All lines of the material below that include the string "таблицы" are to be copied.

################

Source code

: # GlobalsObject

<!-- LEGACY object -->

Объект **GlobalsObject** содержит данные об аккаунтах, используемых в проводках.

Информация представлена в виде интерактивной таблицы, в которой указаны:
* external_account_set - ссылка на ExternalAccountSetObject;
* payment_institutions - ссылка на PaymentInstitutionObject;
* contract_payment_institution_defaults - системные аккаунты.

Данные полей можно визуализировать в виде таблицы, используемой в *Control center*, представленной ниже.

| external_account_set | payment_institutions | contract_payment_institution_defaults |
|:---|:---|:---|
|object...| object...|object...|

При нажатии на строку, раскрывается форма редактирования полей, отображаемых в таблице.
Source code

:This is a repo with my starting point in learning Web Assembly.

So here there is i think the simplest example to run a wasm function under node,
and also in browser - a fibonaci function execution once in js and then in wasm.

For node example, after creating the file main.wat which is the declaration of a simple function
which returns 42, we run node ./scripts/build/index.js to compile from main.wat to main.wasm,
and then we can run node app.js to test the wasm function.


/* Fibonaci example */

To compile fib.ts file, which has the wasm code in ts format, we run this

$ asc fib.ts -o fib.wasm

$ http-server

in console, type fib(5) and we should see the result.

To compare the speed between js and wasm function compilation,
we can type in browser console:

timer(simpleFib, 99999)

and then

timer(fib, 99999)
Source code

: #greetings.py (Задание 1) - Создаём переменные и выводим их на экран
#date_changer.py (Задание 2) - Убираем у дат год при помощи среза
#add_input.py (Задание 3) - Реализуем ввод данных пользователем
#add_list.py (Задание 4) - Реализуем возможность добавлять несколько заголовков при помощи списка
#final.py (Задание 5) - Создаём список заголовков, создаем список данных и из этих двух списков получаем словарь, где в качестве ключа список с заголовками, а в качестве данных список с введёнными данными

################

◆ **Answer section**
Информация представлена в виде интерактивной таблицы, в которой указаны:
Данные полей можно визуализировать в виде таблицы, используемой в *Control center*, представленной ниже.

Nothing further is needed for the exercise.